How we’re ruining young minds
The Coddling of the American Mind provides a searing critique of over-protected youth.
Something very strange is going on on American university campuses. Over the past five years there have been several deeply concerning incidents in which students have tried forcibly to shut down speeches and debates on the grounds that the ideas expressed in those forums were ‘harmful’ and, absurdly, constituted ‘violence’.
In astonishing scenes, academics and public intellectuals have even been hounded off campus by hysterical student mobs, as took place most notably at the colleges Evergreen and Middlebury in 2017. So inhibiting has the climate on campuses become that, this year, a group of academics announced plans to launch The Journal of Controversial Ideas, a project allowing academics the cover of anonymity to discuss contentious research, free of reprisals and institutional reprimands.
In The Coddling of the American Mind, Jonathan Haidt, a professor of moral psychology, and Greg Lukianoff, CEO of the Foundation for Individual Rights in Education (FIRE), have carefully and precisely captured and analysed this disturbing new phenomenon, exploring its origins, the way it operates and how those of us concerned about the future of free expression might challenge it.

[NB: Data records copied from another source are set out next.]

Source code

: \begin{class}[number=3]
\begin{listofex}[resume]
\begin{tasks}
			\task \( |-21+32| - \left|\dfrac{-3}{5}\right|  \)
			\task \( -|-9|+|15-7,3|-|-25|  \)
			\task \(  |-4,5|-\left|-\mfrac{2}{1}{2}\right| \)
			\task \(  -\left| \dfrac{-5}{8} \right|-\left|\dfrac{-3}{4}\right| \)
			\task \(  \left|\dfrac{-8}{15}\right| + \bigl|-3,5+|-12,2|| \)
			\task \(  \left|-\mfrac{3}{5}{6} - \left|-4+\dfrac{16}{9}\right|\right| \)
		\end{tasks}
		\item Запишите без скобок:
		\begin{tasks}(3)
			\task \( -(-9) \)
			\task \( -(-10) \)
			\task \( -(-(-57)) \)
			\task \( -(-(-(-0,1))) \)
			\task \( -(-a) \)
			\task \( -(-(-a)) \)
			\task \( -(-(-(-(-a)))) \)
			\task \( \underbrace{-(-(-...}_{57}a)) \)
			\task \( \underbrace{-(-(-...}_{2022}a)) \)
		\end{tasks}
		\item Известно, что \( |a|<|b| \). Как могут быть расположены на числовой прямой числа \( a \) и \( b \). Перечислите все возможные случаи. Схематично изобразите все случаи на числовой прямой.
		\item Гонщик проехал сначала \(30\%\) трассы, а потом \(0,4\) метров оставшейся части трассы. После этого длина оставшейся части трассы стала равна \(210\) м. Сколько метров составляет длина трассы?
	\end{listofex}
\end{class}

They identify several factors that have led students to reject free speech in favour of what Haidt and Lukianoff term a culture of ‘safetyism’, aided by highly risk-averse university administrators who now play the role of welcome protector on campus. ‘Three great untruths’ define safetyism, they write: 1) what doesn’t kill you makes you weaker; 2) always trust your feelings; and, 3) life is a battle between good people and evil people.
The Coddling of the American Mind argues that students are falling prey to a range of cognitive distortions – ‘catastrophising’, ‘negative framing’, ‘concept creep’, etc – that cause them to misperceive challenging ideas and uncomfortable situations as hostile and threatening to their safety or wellbeing. This is combined with a campus culture that has become highly bureaucratised, where administrators are encouraging, rather than challenging, these distortions, mainly for reasons of short-term expediency, and a fear of bad PR, without considering the long-term impact on intellectual diversity.
Haidt and Lukianoff believe that spiking rates of anxiety and depression among American adolescents may also be a contributing factor. More students than ever before are seeking help for mental-health issues. The Coddling of the American Mind refers to research on so-called ‘iGen’, the cohort of children born after millennials, from about 1995 onwards, who are characterised by heavy social-media and smartphone usage. This, Haidt and Lukianoff argue, may be linked with the rising levels of anxiety and depression among students.
It is difficult to say whether this is true or not, as there isn’t a great deal of data on the subject (which they acknowledge), but given that campus culture began to change significantly from 2013 onwards, when iGen began to arrive at university, there could be something to it. After all, as Haidt and Lukianoff note, it was at this point, after 2013, that previously obscure terms such as ‘microaggressions’ and ‘trigger warnings’ came into popular use.
The Coddling of the American Mind nails the language of safetyism. Even though the book is mainly concerned with the situation in the US, it does shed light on what is happening in the UK, too. Just last week, students at King’s College London tried to deplatform spiked associate editor Joanna Williams, using the exact language that Haidt and Lukianoff describe. The president of the students’ union, Ahad Mahmood, released a statement on Facebook stating that Williams’ invitation to speak at King’s showed ‘a lack of sufficient care for students who might be harmed by her speaking in a King’s College London space’.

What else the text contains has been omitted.